## WHAT YOU WILL DO
Your answer must be the full listing below, restated word for word, with no pictures in it.

Content starts

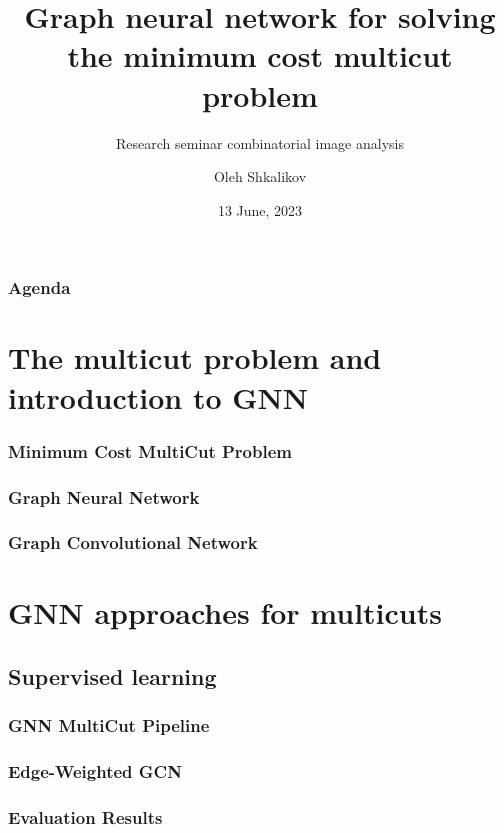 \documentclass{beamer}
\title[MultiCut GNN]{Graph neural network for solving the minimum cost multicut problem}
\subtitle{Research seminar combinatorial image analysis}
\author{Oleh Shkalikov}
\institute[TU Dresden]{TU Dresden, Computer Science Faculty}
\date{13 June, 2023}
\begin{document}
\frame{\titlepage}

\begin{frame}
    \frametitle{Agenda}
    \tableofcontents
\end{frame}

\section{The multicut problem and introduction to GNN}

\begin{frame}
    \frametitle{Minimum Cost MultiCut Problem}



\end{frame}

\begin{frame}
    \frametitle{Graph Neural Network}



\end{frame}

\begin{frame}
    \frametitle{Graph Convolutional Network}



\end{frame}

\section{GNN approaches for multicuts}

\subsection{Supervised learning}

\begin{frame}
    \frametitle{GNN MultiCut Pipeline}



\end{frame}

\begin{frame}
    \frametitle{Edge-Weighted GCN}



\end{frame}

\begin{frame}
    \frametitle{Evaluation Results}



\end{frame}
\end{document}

Content ends

## ANSWER SPACE
 \documentclass{beamer}
\title[MultiCut GNN]{Graph neural network for solving the minimum cost multicut problem}
\subtitle{Research seminar combinatorial image analysis}
\author{Oleh Shkalikov}
\institute[TU Dresden]{TU Dresden, Computer Science Faculty}
\date{13 June, 2023}
\begin{document}
\frame{\titlepage}

\begin{frame}
    \frametitle{Agenda}
    \tableofcontents
\end{frame}

\section{The multicut problem and introduction to GNN}

\begin{frame}
    \frametitle{Minimum Cost MultiCut Problem}



\end{frame}

\begin{frame}
    \frametitle{Graph Neural Network}



\end{frame}

\begin{frame}
    \frametitle{Graph Convolutional Network}



\end{frame}

\section{GNN approaches for multicuts}

\subsection{Supervised learning}

\begin{frame}
    \frametitle{GNN MultiCut Pipeline}



\end{frame}

\begin{frame}
    \frametitle{Edge-Weighted GCN}



\end{frame}

\begin{frame}
    \frametitle{Evaluation Results}



\end{frame}
\end{document}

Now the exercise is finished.